Problem requirements
Would you print the records as they stand, down to the last character?

Material supplied: Begin

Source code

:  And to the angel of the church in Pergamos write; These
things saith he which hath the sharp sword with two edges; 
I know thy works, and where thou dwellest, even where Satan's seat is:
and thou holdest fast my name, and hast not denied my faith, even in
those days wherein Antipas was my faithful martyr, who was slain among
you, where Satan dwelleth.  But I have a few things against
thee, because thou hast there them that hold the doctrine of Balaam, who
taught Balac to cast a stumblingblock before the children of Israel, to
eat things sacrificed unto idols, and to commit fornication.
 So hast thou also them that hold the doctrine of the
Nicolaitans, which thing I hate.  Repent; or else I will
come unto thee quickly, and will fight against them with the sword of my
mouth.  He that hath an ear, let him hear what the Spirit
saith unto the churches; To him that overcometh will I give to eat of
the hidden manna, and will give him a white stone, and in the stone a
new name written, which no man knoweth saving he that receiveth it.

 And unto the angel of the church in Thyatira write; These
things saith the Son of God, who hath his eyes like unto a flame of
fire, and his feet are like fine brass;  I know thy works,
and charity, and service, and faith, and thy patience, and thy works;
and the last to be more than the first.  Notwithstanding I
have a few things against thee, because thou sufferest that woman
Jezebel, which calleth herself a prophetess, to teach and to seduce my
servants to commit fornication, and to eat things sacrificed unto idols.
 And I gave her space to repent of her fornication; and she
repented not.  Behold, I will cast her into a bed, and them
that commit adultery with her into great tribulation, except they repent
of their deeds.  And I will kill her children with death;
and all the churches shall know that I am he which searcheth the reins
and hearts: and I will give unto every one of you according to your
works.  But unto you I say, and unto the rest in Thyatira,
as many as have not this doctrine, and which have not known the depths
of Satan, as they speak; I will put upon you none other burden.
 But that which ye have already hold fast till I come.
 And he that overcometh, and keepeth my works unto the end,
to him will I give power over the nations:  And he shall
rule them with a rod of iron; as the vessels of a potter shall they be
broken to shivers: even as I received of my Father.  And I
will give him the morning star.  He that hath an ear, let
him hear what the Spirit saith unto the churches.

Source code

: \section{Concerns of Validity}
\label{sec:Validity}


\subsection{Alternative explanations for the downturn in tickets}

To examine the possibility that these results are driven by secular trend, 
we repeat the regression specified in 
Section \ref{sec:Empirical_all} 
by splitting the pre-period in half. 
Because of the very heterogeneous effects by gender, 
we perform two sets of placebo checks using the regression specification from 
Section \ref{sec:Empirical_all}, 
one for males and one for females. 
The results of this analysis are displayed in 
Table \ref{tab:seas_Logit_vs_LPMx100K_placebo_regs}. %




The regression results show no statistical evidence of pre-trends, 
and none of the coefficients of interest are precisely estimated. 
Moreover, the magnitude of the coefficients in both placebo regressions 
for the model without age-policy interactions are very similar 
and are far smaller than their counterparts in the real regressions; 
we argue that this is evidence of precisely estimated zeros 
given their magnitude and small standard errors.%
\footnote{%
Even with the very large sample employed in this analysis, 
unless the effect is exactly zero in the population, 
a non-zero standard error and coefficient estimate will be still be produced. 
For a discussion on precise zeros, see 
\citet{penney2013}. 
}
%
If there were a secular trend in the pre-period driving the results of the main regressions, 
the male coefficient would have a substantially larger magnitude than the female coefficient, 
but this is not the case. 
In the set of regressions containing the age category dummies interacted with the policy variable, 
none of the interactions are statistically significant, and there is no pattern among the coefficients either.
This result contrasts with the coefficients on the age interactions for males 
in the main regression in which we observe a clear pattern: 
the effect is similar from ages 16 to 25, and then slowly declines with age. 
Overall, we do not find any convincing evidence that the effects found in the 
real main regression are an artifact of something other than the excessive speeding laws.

Material supplied: End

Problem solution
Source code

:  And to the angel of the church in Pergamos write; These
things saith he which hath the sharp sword with two edges; 
I know thy works, and where thou dwellest, even where Satan's seat is:
and thou holdest fast my name, and hast not denied my faith, even in
those days wherein Antipas was my faithful martyr, who was slain among
you, where Satan dwelleth.  But I have a few things against
thee, because thou hast there them that hold the doctrine of Balaam, who
taught Balac to cast a stumblingblock before the children of Israel, to
eat things sacrificed unto idols, and to commit fornication.
 So hast thou also them that hold the doctrine of the
Nicolaitans, which thing I hate.  Repent; or else I will
come unto thee quickly, and will fight against them with the sword of my
mouth.  He that hath an ear, let him hear what the Spirit
saith unto the churches; To him that overcometh will I give to eat of
the hidden manna, and will give him a white stone, and in the stone a
new name written, which no man knoweth saving he that receiveth it.

 And unto the angel of the church in Thyatira write; These
things saith the Son of God, who hath his eyes like unto a flame of
fire, and his feet are like fine brass;  I know thy works,
and charity, and service, and faith, and thy patience, and thy works;
and the last to be more than the first.  Notwithstanding I
have a few things against thee, because thou sufferest that woman
Jezebel, which calleth herself a prophetess, to teach and to seduce my
servants to commit fornication, and to eat things sacrificed unto idols.
 And I gave her space to repent of her fornication; and she
repented not.  Behold, I will cast her into a bed, and them
that commit adultery with her into great tribulation, except they repent
of their deeds.  And I will kill her children with death;
and all the churches shall know that I am he which searcheth the reins
and hearts: and I will give unto every one of you according to your
works.  But unto you I say, and unto the rest in Thyatira,
as many as have not this doctrine, and which have not known the depths
of Satan, as they speak; I will put upon you none other burden.
 But that which ye have already hold fast till I come.
 And he that overcometh, and keepeth my works unto the end,
to him will I give power over the nations:  And he shall
rule them with a rod of iron; as the vessels of a potter shall they be
broken to shivers: even as I received of my Father.  And I
will give him the morning star.  He that hath an ear, let
him hear what the Spirit saith unto the churches.

Source code

: \section{Concerns of Validity}
\label{sec:Validity}


\subsection{Alternative explanations for the downturn in tickets}

To examine the possibility that these results are driven by secular trend, 
we repeat the regression specified in 
Section \ref{sec:Empirical_all} 
by splitting the pre-period in half. 
Because of the very heterogeneous effects by gender, 
we perform two sets of placebo checks using the regression specification from 
Section \ref{sec:Empirical_all}, 
one for males and one for females. 
The results of this analysis are displayed in 
Table \ref{tab:seas_Logit_vs_LPMx100K_placebo_regs}. %




The regression results show no statistical evidence of pre-trends, 
and none of the coefficients of interest are precisely estimated. 
Moreover, the magnitude of the coefficients in both placebo regressions 
for the model without age-policy interactions are very similar 
and are far smaller than their counterparts in the real regressions; 
we argue that this is evidence of precisely estimated zeros 
given their magnitude and small standard errors.%
\footnote{%
Even with the very large sample employed in this analysis, 
unless the effect is exactly zero in the population, 
a non-zero standard error and coefficient estimate will be still be produced. 
For a discussion on precise zeros, see 
\citet{penney2013}. 
}
%
If there were a secular trend in the pre-period driving the results of the main regressions, 
the male coefficient would have a substantially larger magnitude than the female coefficient, 
but this is not the case. 
In the set of regressions containing the age category dummies interacted with the policy variable, 
none of the interactions are statistically significant, and there is no pattern among the coefficients either.
This result contrasts with the coefficients on the age interactions for males 
in the main regression in which we observe a clear pattern: 
the effect is similar from ages 16 to 25, and then slowly declines with age. 
Overall, we do not find any convincing evidence that the effects found in the 
real main regression are an artifact of something other than the excessive speeding laws.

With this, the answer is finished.